Joseph A, Dua H S, King A J
Division of Ophthalmology and Visual Sciences, University Hospital, Queen's Medical Centre, Nottingham NG7 2UH, UK.
Br J Ophthalmol. 2001 Sep;85(9):1065-9. doi: 10.1136/bjo.85.9.1065.
To report the failure of amniotic membrane transplantation (AMT) for ocular surface reconstruction in patients with severe acute chemical and thermal burns.
Four eyes of three patients who suffered severe chemical (n=3) and thermal (n=1) burns were studied. The aim of AMT was to prevent symblepharon formation, promote conjunctival regeneration, inhibit corneal melting by promoting epithelialisation, and to protect the ocular surface while associated lid burns were treated. AMT was used to cover the entire ocular surface of all the severely burnt and ischaemic eyes, 2-3 weeks after the injury. Where indicated, AMT was repeated by itself or in combination with other procedures in all patients.

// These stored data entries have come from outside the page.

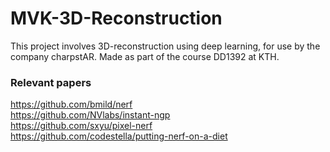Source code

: # MVK-3D-Reconstruction
This project involves 3D-reconstruction using deep learning, for use by the company charpstAR. Made as part of the course DD1392 at KTH.

### Relevant papers

https://github.com/bmild/nerf  
https://github.com/NVlabs/instant-ngp  
https://github.com/sxyu/pixel-nerf  
https://github.com/codestella/putting-nerf-on-a-diet 
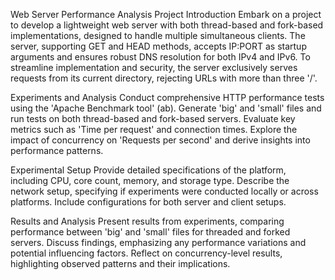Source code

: Web Server Performance Analysis Project
Introduction
Embark on a project to develop a lightweight web server with both thread-based and fork-based implementations, designed to handle multiple simultaneous clients. The server, supporting GET and HEAD methods, accepts IP:PORT as startup arguments and ensures robust DNS resolution for both IPv4 and IPv6. To streamline implementation and security, the server exclusively serves requests from its current directory, rejecting URLs with more than three '/'.

Experiments and Analysis
Conduct comprehensive HTTP performance tests using the 'Apache Benchmark tool' (ab). Generate 'big' and 'small' files and run tests on both thread-based and fork-based servers. Evaluate key metrics such as 'Time per request' and connection times. Explore the impact of concurrency on 'Requests per second' and derive insights into performance patterns.

Experimental Setup
Provide detailed specifications of the platform, including CPU, core count, memory, and storage type. Describe the network setup, specifying if experiments were conducted locally or across platforms. Include configurations for both server and client setups.

Results and Analysis
Present results from experiments, comparing performance between 'big' and 'small' files for threaded and forked servers. Discuss findings, emphasizing any performance variations and potential influencing factors. Reflect on concurrency-level results, highlighting observed patterns and their implications.
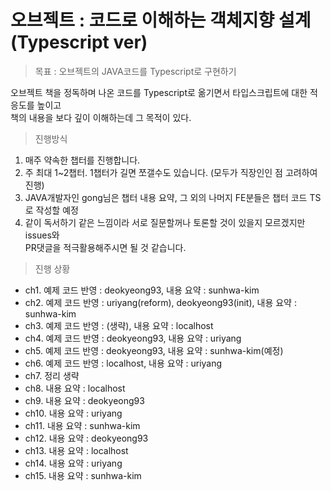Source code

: # 오브젝트 : 코드로 이해하는 객체지향 설계 (Typescript ver)

> 목표 : 오브젝트의 JAVA코드를 Typescript로 구현하기

오브젝트 책을 정독하며 나온 코드를 Typescript로 옮기면서 타입스크립트에 대한 적응도를 높이고<br> 책의 내용을 보다 깊이 이해하는데 그 목적이 있다.

> 진행방식

1. 매주 약속한 챕터를 진행합니다.
2. 주 최대 1~2챕터. 1챕터가 길면 쪼갤수도 있습니다. (모두가 직장인인 점 고려하여 진행)
3. JAVA개발자인 gong님은 챕터 내용 요약, 그 외의 나머지 FE분들은 챕터 코드 TS로 작성할 예정
4. 같이 독서하기 같은 느낌이라 서로 질문할꺼나 토론할 것이 있을지 모르겠지만 issues와<br> PR댓글을 적극활용해주시면 될 것 같습니다.

> 진행 상황

- ch1. 예제 코드 반영 : deokyeong93, 내용 요약 : sunhwa-kim
- ch2. 예제 코드 반영 : uriyang(reform), deokyeong93(init), 내용 요약 : sunhwa-kim
- ch3. 예제 코드 반영 : (생략), 내용 요약 : localhost
- ch4. 예제 코드 반영 : deokyeong93, 내용 요약 : uriyang
- ch5. 예제 코드 반영 : deokyeong93, 내용 요약 : sunhwa-kim(예정)
- ch6. 예제 코드 반영 : localhost, 내용 요약 : uriyang
- ch7. 정리 생략
- ch8. 내용 요약 : localhost
- ch9. 내용 요약 : deokyeong93
- ch10. 내용 요약 : uriyang
- ch11. 내용 요약 : sunhwa-kim
- ch12. 내용 요약 : deokyeong93
- ch13. 내용 요약 : localhost
- ch14. 내용 요약 : uriyang
- ch15. 내용 요약 : sunhwa-kim
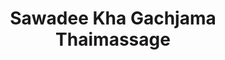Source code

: ---
title: "Sawadee Kha Gachjama Thaimassage"
url: /northeim/sawadee-kha-gachjama-thaimassage/
shop: Massage
---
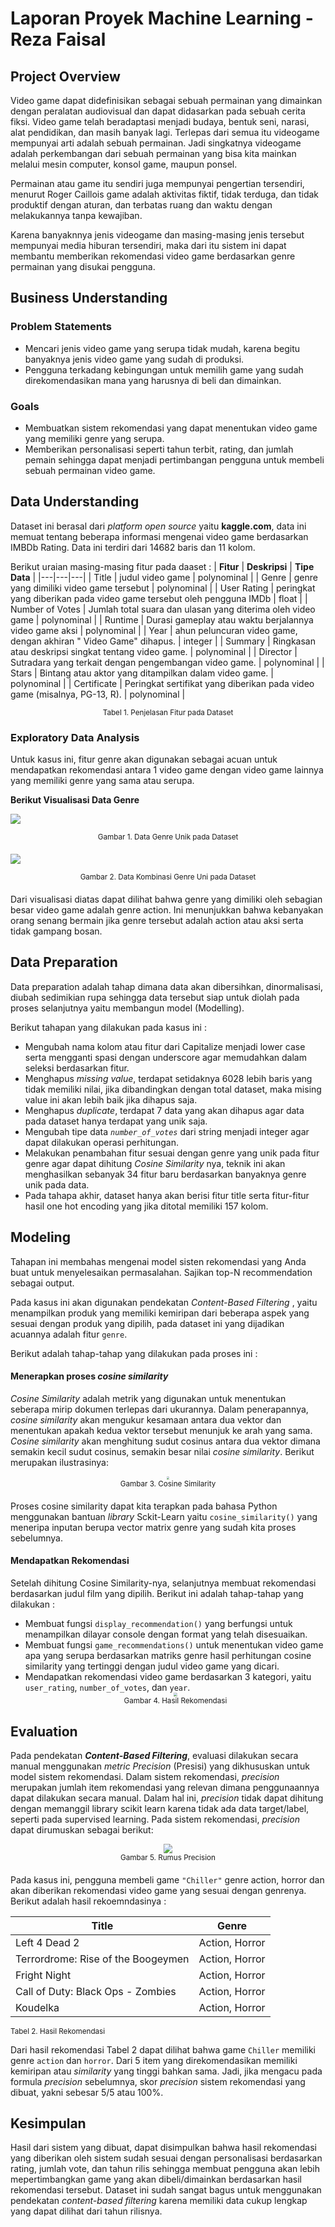 # Laporan Proyek Machine Learning - Reza Faisal

## Project Overview

Video game dapat didefinisikan sebagai sebuah permainan yang dimainkan dengan peralatan audiovisual dan dapat didasarkan pada sebuah cerita fiksi. Video game telah beradaptasi menjadi budaya, bentuk seni, narasi, alat pendidikan, dan masih banyak lagi. Terlepas dari semua itu videogame mempunyai arti adalah sebuah permainan. Jadi singkatnya videogame adalah perkembangan dari sebuah permainan yang bisa kita mainkan melalui mesin computer, konsol game, maupun ponsel.

Permainan atau game itu sendiri juga mempunyai pengertian tersendiri, menurut Roger Caillois game adalah aktivitas fiktif, tidak terduga, dan tidak produktif dengan aturan, dan terbatas ruang dan waktu dengan melakukannya tanpa kewajiban.

Karena banyaknnya jenis videogame dan masing-masing jenis tersebut mempunyai media hiburan tersendiri, maka dari itu sistem ini dapat membantu memberikan rekomendasi video game berdasarkan genre permainan yang disukai pengguna. 

## Business Understanding

### Problem Statements

- Mencari jenis video game yang serupa tidak mudah, karena begitu banyaknya jenis video game yang sudah di produksi.
- Pengguna terkadang kebingungan untuk memilih game yang sudah direkomendasikan mana yang harusnya di beli dan dimainkan.

### Goals

- Membuatkan sistem rekomendasi yang dapat menentukan video game yang memiliki genre yang serupa.
- Memberikan personalisasi seperti tahun terbit, rating, dan jumlah pemain sehingga dapat menjadi pertimbangan pengguna untuk membeli sebuah permainan video game.

## Data Understanding
Dataset ini berasal dari *platform open source* yaitu **kaggle.com**, data ini memuat tentang beberapa informasi mengenai video game berdasarkan IMBDb Rating. Data ini terdiri dari 14682 baris dan 11 kolom.

Berikut uraian masing-masing fitur pada daaset :
| **Fitur** | **Deskripsi** | **Tipe Data** |
|---|---|---|
| Title | judul video game | polynominal |
| Genre | genre yang dimiliki video game tersebut | polynominal |
| User Rating | peringkat yang diberikan pada video game tersebut oleh pengguna IMDb | float |
| Number of Votes | Jumlah total suara dan ulasan yang diterima oleh video game | polynominal |
| Runtime | Durasi gameplay atau waktu berjalannya video game aksi | polynominal |
| Year | ahun peluncuran video game, dengan akhiran " Video Game" dihapus. | integer |
| Summary | Ringkasan atau deskripsi singkat tentang video game. | polynominal |
| Director | Sutradara yang terkait dengan pengembangan video game. | polynominal |
| Stars | Bintang atau aktor yang ditampilkan dalam video game. | polynominal |
| Certificate | Peringkat sertifikat yang diberikan pada video game (misalnya, PG-13, R). | polynominal |

<small class="content-footer">Tabel 1. Penjelasan Fitur pada Dataset</small>


### Exploratory Data Analysis
Untuk kasus ini, fitur genre akan digunakan sebagai acuan untuk mendapatkan rekomendasi antara 1 video game dengan video game lainnya yang memiliki genre yang sama atau serupa.

**Berikut Visualisasi Data Genre**

<img src="images/unique.png"/>

<small class="content-footer">Gambar 1. Data Genre Unik pada Dataset</small>

<img src="images/combine.png"/>

<small class="content-footer">Gambar 2. Data Kombinasi Genre Uni pada Dataset</small>

Dari visualisasi diatas dapat dilihat bahwa genre yang dimiliki oleh sebagian besar video game adalah genre action. Ini menunjukkan bahwa kebanyakan orang senang bermain jika genre tersebut adalah action atau aksi serta tidak gampang bosan.

## Data Preparation

Data preparation adalah tahap dimana data akan dibersihkan, dinormalisasi, diubah sedimikian rupa sehingga data tersebut siap untuk diolah pada proses selanjutnya yaitu membangun model (Modelling).

Berikut tahapan yang dilakukan pada kasus ini :
- Mengubah nama kolom atau fitur dari Capitalize menjadi lower case serta mengganti spasi dengan underscore agar memudahkan dalam seleksi berdasarkan fitur.
- Menghapus *missing value*, terdapat setidaknya 6028 lebih baris yang tidak memiliki nilai, jika dibandingkan dengan total dataset, maka mising value ini akan lebih baik jika dihapus saja.
- Menghapus *duplicate*, terdapat 7 data yang akan dihapus agar data pada dataset hanya terdapat yang unik saja.
- Mengubah tipe data *`number_of_votes`* dari string menjadi integer agar dapat dilakukan operasi perhitungan.
- Melakukan penambahan fitur sesuai dengan genre yang unik pada fitur genre agar dapat dihitung *Cosine Similarity* nya, teknik ini akan menghasilkan sebanyak 34 fitur baru berdasarkan banyaknya genre unik pada data.
- Pada tahapa akhir, dataset hanya akan berisi fitur title serta fitur-fitur hasil one hot encoding yang jika ditotal memiliki 157 kolom.


## Modeling
Tahapan ini membahas mengenai model sisten rekomendasi yang Anda buat untuk menyelesaikan permasalahan. Sajikan top-N recommendation sebagai output.

Pada kasus ini akan digunakan pendekatan *Content-Based Filtering* , yaitu menampilkan produk yang memiliki kemiripan dari beberapa aspek yang sesuai dengan produk yang dipilih, pada dataset ini yang dijadikan acuannya adalah fitur `genre`.

Berikut adalah tahap-tahap yang dilakukan pada proses ini :
#### Menerapkan proses *cosine similarity*
*Cosine Similarity* adalah metrik yang digunakan untuk menentukan seberapa mirip dokumen terlepas dari ukurannya. Dalam penerapannya, *cosine similarity* akan mengukur kesamaan antara dua vektor dan menentukan apakah kedua vektor tersebut menunjuk ke arah yang sama. *Cosine similarity* akan menghitung sudut cosinus antara dua vektor dimana semakin kecil sudut cosinus, semakin besar nilai *cosine similarity*. Berikut merupakan ilustrasinya:
<center>
    <img src="images/cosine similarity.jpeg" style="zoom:30%;" />
    <small class="content-footer">Gambar 3. Cosine Similarity</small>
</center>

Proses cosine similarity dapat kita terapkan pada bahasa Python menggunakan bantuan *library* Sckit-Learn yaitu `cosine_similarity()` yang meneripa inputan berupa vector matrix genre yang sudah kita proses sebelumnya.

#### Mendapatkan Rekomendasi
Setelah dihitung Cosine Similarity-nya, selanjutnya membuat rekomendasi berdasarkan judul film yang dipilih. Berikut ini adalah tahap-tahap yang dilakukan :
- Membuat fungsi `display_recommendation()` yang berfungsi untuk menampilkan dilayar console dengan format yang telah disesuaikan.
- Membuat fungsi `game_recommendations()` untuk menentukan video game apa yang serupa berdasarkan matriks genre hasil perhitungan cosine similarity yang tertinggi dengan judul video game yang dicari.
- Mendapatkan rekomendasi video game berdasarkan 3 kategori, yaitu `user_rating`, `number_of_votes`, dan `year`.
    <center>
        <img src="images/result.png" style="zoom:40%" />
        <small class="content-footer">Gambar 4. Hasil Rekomendasi</small>
    </center>

## Evaluation
Pada pendekatan ***Content-Based Filtering***, evaluasi dilakukan secara manual menggunakan *metric Precision* (Presisi) yang dikhususkan untuk model sistem rekomendasi. Dalam sistem rekomendasi, *precision* merupakan jumlah item rekomendasi yang relevan dimana penggunaannya dapat dilakukan secara manual. Dalam hal ini, *precision* tidak dapat dihitung dengan memanggil library scikit learn karena tidak ada data target/label, seperti pada supervised learning. Pada sistem rekomendasi, *precision* dapat dirumuskan sebagai berikut:
<center>
    <img src="images/precision.png" style="zoom:90%" />
    <small class="content-footer">Gambar 5. Rumus Precision</small>
</center>

Pada kasus ini, pengguna membeli game `"Chiller"` genre action, horror dan akan diberikan rekomendasi video game yang sesuai dengan genrenya. Berikut adalah hasil rekoemndasinya :


<center>

| **Title** | **Genre** |
|---|---|
| Left 4 Dead 2 | Action, Horror |
| Terrordrome: Rise of the Boogeymen | Action, Horror |
| Fright Night | Action, Horror |
| Call of Duty: Black Ops - Zombies | Action, Horror |
| Koudelka | Action, Horror |
</center>

<small>Tabel 2. Hasil Rekomendasi</small>

Dari hasil rekomendasi Tabel 2 dapat dilihat bahwa game `Chiller` memiliki genre `action` dan `horror`. Dari 5 item yang direkomendasikan memiliki kemiripan atau *similarity* yang tinggi bahkan sama. Jadi, jika mengacu pada formula *precision* sebelumnya, skor *precision* sistem rekomendasi yang dibuat, yakni sebesar 5/5 atau 100%.

## Kesimpulan

Hasil dari sistem yang dibuat, dapat disimpulkan bahwa hasil rekomendasi yang diberikan oleh sistem sudah sesuai dengan personalisasi berdasarkan rating, jumlah vote, dan tahun rilis sehingga membuat pengguna akan lebih mepertimbangkan game yang akan dibeli/dimainkan berdasarkan hasil rekomendasi tersebut. Dataset ini sudah sangat bagus untuk menggunakan pendekatan *content-based filtering* karena memiliki data cukup lengkap yang dapat dilihat dari tahun rilisnya.

<style>
    .content-footer{
        text-align:center;
        display:block;
        margin-bottom: 20px;
    }
</style>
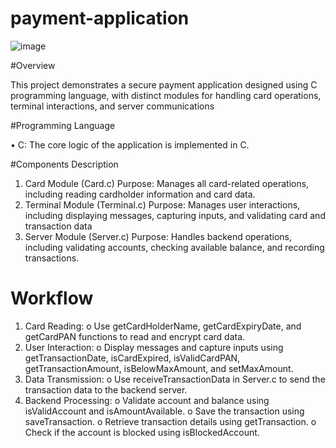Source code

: # payment-application

![image](https://github.com/marwawageeh/payment-application/assets/173267798/f400a0bc-9813-429c-b74e-ae0c682a1753)




#Overview



This project demonstrates a secure payment application designed using C programming language, with distinct modules for handling card operations, terminal interactions, and server communications




#Programming Language



•	C: The core logic of the application is implemented in C.



#Components Description



1. Card Module (Card.c)
Purpose: Manages all card-related operations, including reading cardholder information and card data.
2. Terminal Module (Terminal.c)
Purpose: Manages user interactions, including displaying messages, capturing inputs, and validating card and transaction data
3. Server Module (Server.c)
Purpose: Handles backend operations, including validating accounts, checking available balance, and recording transactions.



# Workflow


 
1.	Card Reading:
o	Use getCardHolderName, getCardExpiryDate, and getCardPAN functions to read and encrypt card data.
2.	User Interaction:
o	Display messages and capture inputs using getTransactionDate, isCardExpired, isValidCardPAN, getTransactionAmount, isBelowMaxAmount, and setMaxAmount.
3.	Data Transmission:
o	Use receiveTransactionData in Server.c to send the transaction data to the backend server.
4.	Backend Processing:
o	Validate account and balance using isValidAccount and isAmountAvailable.
o	Save the transaction using saveTransaction.
o	Retrieve transaction details using getTransaction.
o	Check if the account is blocked using isBlockedAccount.

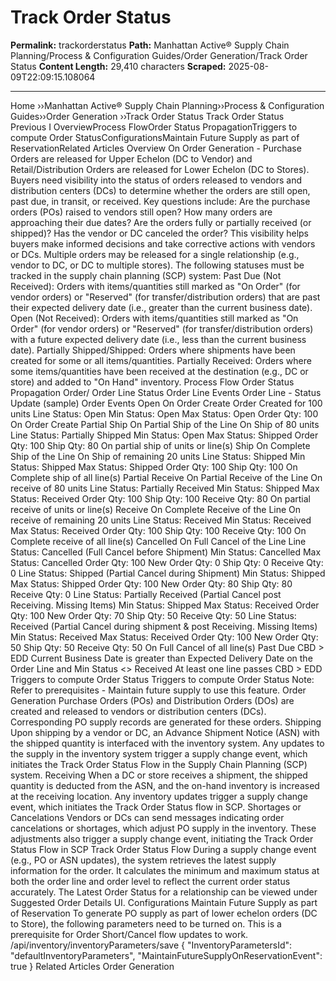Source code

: # Track Order Status

**Permalink:** trackorderstatus
**Path:** Manhattan Active® Supply Chain Planning/Process &amp; Configuration Guides/Order Generation/Track Order Status
**Content Length:** 29,410 characters
**Scraped:** 2025-08-09T22:09:15.108064

---

Home ››Manhattan Active® Supply Chain Planning››Process & Configuration Guides››Order Generation ››Track Order Status Track Order Status Previous I OverviewProcess FlowOrder Status PropagationTriggers to compute Order StatusConfigurationsMaintain Future Supply as part of ReservationRelated Articles Overview On Order Generation - Purchase Orders are released for Upper Echelon (DC to Vendor) and Retail/Distribution Orders are released for Lower Echelon (DC to Stores).  Buyers need visibility into the status of orders released to vendors and distribution centers (DCs) to determine whether the orders are still open, past due, in transit, or received. Key questions include: Are the purchase orders (POs) raised to vendors still open? How many orders are approaching their due dates? Are the orders fully or partially received (or shipped)? Has the vendor or DC canceled the order? This visibility helps buyers make informed decisions and take corrective actions with vendors or DCs. Multiple orders may be released for a single relationship (e.g., vendor to DC, or DC to multiple stores). The following statuses must be tracked in the supply chain planning (SCP) system: Past Due (Not Received): Orders with items/quantities still marked as "On Order" (for vendor orders) or "Reserved" (for transfer/distribution orders) that are past their expected delivery date (i.e., greater than the current business date). Open (Not Received): Orders with items/quantities still marked as "On Order" (for vendor orders) or "Reserved" (for transfer/distribution orders) with a future expected delivery date (i.e., less than the current business date). Partially Shipped/Shipped: Orders where shipments have been created for some or all items/quantities. Partially Received: Orders where some items/quantities have been received at the destination (e.g., DC or store) and added to "On Hand" inventory. Process Flow Order Status Propagation Order/ Order Line Status Order Line Events Order Line - Status Update (sample) Order Events Open On Order Create Order Created for 100 units Line Status: Open Min Status: Open Max Status: Open Order Qty: 100 On Order Create Partial Ship On Partial Ship of the Line On Ship of 80 units Line Status: Partially Shipped Min Status: Open Max Status: Shipped Order Qty: 100 Ship Qty: 80 On partial ship of units or line(s) Ship On Complete Ship of the Line On Ship of remaining 20 units Line Status: Shipped Min Status: Shipped Max Status: Shipped Order Qty: 100 Ship Qty: 100 On Complete ship of all line(s) Partial Receive On Partial Receive of the Line On receive of 80 units Line Status: Partially Received Min Status: Shipped Max Status: Received Order Qty: 100 Ship Qty: 100 Receive Qty: 80 On partial receive of units or line(s) Receive On Complete Receive of the Line On receive of remaining 20 units Line Status: Received Min Status: Received Max Status: Received Order Qty: 100 Ship Qty: 100 Receive Qty: 100 On Complete receive of all line(s) Cancelled On Full Cancel of the Line Line Status: Cancelled (Full Cancel before Shipment) Min Status: Cancelled Max Status: Cancelled Order Qty: 100 New Order Qty: 0 Ship Qty: 0 Receive Qty: 0 Line Status: Shipped (Partial Cancel during Shipment) Min Status: Shipped Max Status: Shipped Order Qty: 100 New Order Qty: 80 Ship Qty: 80 Receive Qty: 0 Line Status: Partially Received (Partial Cancel post Receiving. Missing Items) Min Status: Shipped Max Status: Received Order Qty: 100 New Order Qty: 70 Ship Qty: 50 Receive Qty: 50 Line Status: Received (Partial Cancel during shipment & post Receiving. Missing Items) Min Status: Received Max Status: Received Order Qty: 100 New Order Qty: 50 Ship Qty: 50 Receive Qty: 50 On Full Cancel of all line(s) Past Due CBD > EDD Current Business Date is greater than Expected Delivery Date on the Order Line and Min Status <> Received At least one line passes CBD > EDD Triggers to compute Order Status Triggers to compute Order Status Note: Refer to prerequisites - Maintain future supply to use this feature. Order Generation Purchase Orders (POs) and Distribution Orders (DOs) are created and released to vendors or distribution centers (DCs). Corresponding PO supply records are generated for these orders. Shipping Upon shipping by a vendor or DC, an Advance Shipment Notice (ASN) with the shipped quantity is interfaced with the inventory system. Any updates to the supply in the inventory system trigger a supply change event, which initiates the Track Order Status Flow in the Supply Chain Planning (SCP) system. Receiving When a DC or store receives a shipment, the shipped quantity is deducted from the ASN, and the on-hand inventory is increased at the receiving location. Any inventory updates trigger a supply change event, which initiates the Track Order Status flow in SCP. Shortages or Cancelations Vendors or DCs can send messages indicating order cancelations or shortages, which adjust PO supply in the inventory. These adjustments also trigger a supply change event, initiating the Track Order Status Flow in SCP Track Order Status Flow During a supply change event (e.g., PO or ASN updates), the system retrieves the latest supply information for the order. It calculates the minimum and maximum status at both the order line and order level to reflect the current order status accurately. The Latest Order Status for a relationship can be viewed under Suggested Order Details UI. Configurations Maintain Future Supply as part of Reservation To generate PO supply as part of lower echelon orders (DC to Store), the following parameters need to be turned on. This is a prerequisite for Order Short/Cancel flow updates to work. /api/inventory/inventoryParameters/save { "InventoryParametersId": "defaultInventoryParameters", "MaintainFutureSupplyOnReservationEvent": true } Related Articles Order Generation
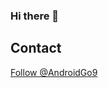 ### Hi there 👋


## Contact
<a href="https://twitter.com/AndroidGo9?ref_src=twsrc%5Etfw" class="twitter-follow-button" data-show-count="false">Follow @AndroidGo9</a><script async src="https://platform.twitter.com/widgets.js" charset="utf-8"></script>

<!--
**AndroidGo9/AndroidGo9** is a ✨ _special_ ✨ repository because its `README.md` (this file) appears on your GitHub profile.

Here are some ideas to get you started:

- 🔭 I’m currently working on ...
- 🌱 I’m currently learning ...
- 👯 I’m looking to collaborate on ...
- 🤔 I’m looking for help with ...
- 💬 Ask me about ...
- 📫 How to reach me: ...
- 😄 Pronouns: ...
- ⚡ Fun fact: ...
-->
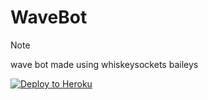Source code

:# WaveBot

> [!NOTE]
> wave bot made using whiskeysockets baileys

[![Deploy to Heroku](https://www.herokucdn.com/deploy/button.svg)](https://heroku.com/deploy?template=https://github.com/Diegoson/WaveBot)

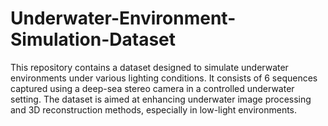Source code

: # Underwater-Environment-Simulation-Dataset
This repository contains a dataset designed to simulate underwater environments under various lighting conditions. It consists of 6 sequences captured using a deep-sea stereo camera in a controlled underwater setting. The dataset is aimed at enhancing underwater image processing and 3D reconstruction methods, especially in low-light environments.

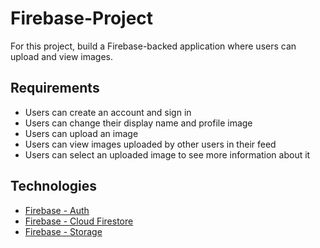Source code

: # Firebase-Project

For this project, build a Firebase-backed application where users can upload and view images.

## Requirements

- Users can create an account and sign in
- Users can change their display name and profile image
- Users can upload an image
- Users can view images uploaded by other users in their feed
- Users can select an uploaded image to see more information about it

## Technologies

- [Firebase - Auth](https://firebase.google.com/docs/auth)
- [Firebase - Cloud Firestore](https://firebase.google.com/docs/firestore)
- [Firebase - Storage](https://firebase.google.com/docs/storage)
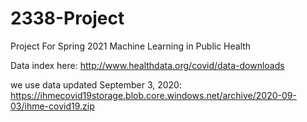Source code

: # 2338-Project
Project For Spring 2021 Machine Learning in Public Health

Data index here: http://www.healthdata.org/covid/data-downloads

we use data updated September 3, 2020: https://ihmecovid19storage.blob.core.windows.net/archive/2020-09-03/ihme-covid19.zip


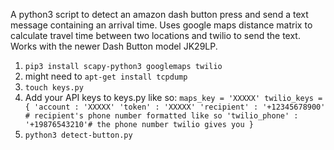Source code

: A python3 script to detect an amazon dash button press and send a text message containing an arrival time. Uses google maps distance matrix to calculate travel time between two locations and twilio to send the text. Works with the newer Dash Button model JK29LP. 

1. `pip3 install scapy-python3 googlemaps twilio`
2. might need to `apt-get install tcpdump`
3. `touch keys.py`
4. Add your API keys to keys.py like so:
`maps_key = 'XXXXX'
twilio_keys = {
'account : 'XXXXX'
'token' : 'XXXXX'
'recipient' : '+12345678900' # recipient's phone number formatted like so
'twilio_phone' : '+19876543210'# the phone number twilio gives you
}` 
4. `python3 detect-button.py` 

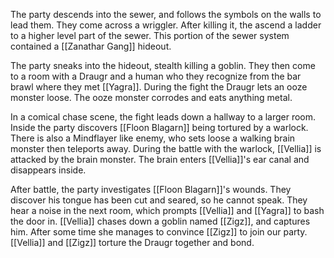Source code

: The party descends into the sewer, and follows the symbols on the walls to lead them. They come across a wriggler. After killing it, the ascend a ladder to a higher level part of the sewer. This portion of the sewer system contained a [[Zanathar Gang]] hideout.

The party sneaks into the hideout, stealth killing a goblin. They then come to a room with a Draugr and a human who they recognize from the bar brawl where they met [[Yagra]]. During the fight the Draugr lets an ooze monster loose. The ooze monster corrodes and eats anything metal.

In a comical chase scene, the fight leads down a hallway to a larger room. Inside the party discovers [[Floon Blagarn]] being tortured by a warlock. There is also a Mindflayer like enemy, who sets loose a walking brain monster then teleports away. During the battle with the warlock, [[Vellia]] is attacked by the brain monster. The brain enters [[Vellia]]'s ear canal and disappears inside.

After battle, the party investigates [[Floon Blagarn]]'s wounds. They discover his tongue has been cut and seared, so he cannot speak.  They hear a noise in the next room, which prompts [[Vellia]] and [[Yagra]] to bash the door in. [[Vellia]] chases down a goblin named [[Zigz]], and captures him. After some time she manages to convince [[Zigz]] to join our party. [[Vellia]] and [[Zigz]] torture the Draugr together and bond.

Three of the four eyes developed symblepharon and progressive corneal melt requiring urgent tectonic keratoplasty. All four eyes had persistent epithelial defects. Less than 25% of conjunctival regeneration occurred in three eyes. Two eyes autoeviscerated, one patient underwent lid sparing exenteration for a painful blind eye and one eye became phthysical.
AMT did not help to restore the ocular surface or preserve the integrity of the eye in all our patients with severe acute burns, when used by itself or in combination with other surgical procedures. This reflects the extreme severity of the ocular burns in these patients and, in turn, draws attention to the fact that the current classification system does not adequately reflect such severity. In the current system such burns would be grouped under grade IV injuries to the eye (more than 50% limbal ischaemia). The prognosis of patients with 100% limbal ischaemia is much worse than patients with just over 50% limbal ischaemia. This inadequacy of the classification system probably also explains the difference between outcomes of management of grade IV burns (with AMT) in this series, compared with others.
报告羊膜移植术(AMT)用于严重急性化学性和热性眼烧伤患者眼表重建失败的情况。
对3例严重化学性烧伤(n = 3)和1例热性烧伤患者的4只眼进行研究。AMT的目的是预防睑球粘连形成,促进结膜再生,通过促进上皮化抑制角膜溶解,并在治疗相关眼睑烧伤时保护眼表。在受伤后2 - 3周,AMT用于覆盖所有严重烧伤和缺血眼的整个眼表。在有指征的情况下,所有患者单独或联合其他手术重复进行AMT。
4只眼中有3只发生睑球粘连和进行性角膜溶解,需要紧急进行结构性角膜移植术。所有4只眼均存在持续性上皮缺损。3只眼中结膜再生少于25%。2只眼眼球内容摘除,1例患者因疼痛性盲眼接受了保留眼睑的眶内容剜除术,1只眼眼球痨。
对于我们所有严重急性烧伤患者,单独或联合其他外科手术使用AMT无助于恢复眼表或保持眼球完整性。这反映了这些患者眼烧伤的极端严重性,进而引起人们对当前分类系统未充分反映这种严重性这一事实的关注。在当前系统中,此类烧伤将被归类为眼部IV级损伤(角膜缘缺血超过50%)。角膜缘100%缺血患者的预后比角膜缘缺血略超过50%的患者差得多。该分类系统的这种不足可能也解释了本系列中IV级烧伤(采用AMT)与其他系列治疗结果之间的差异。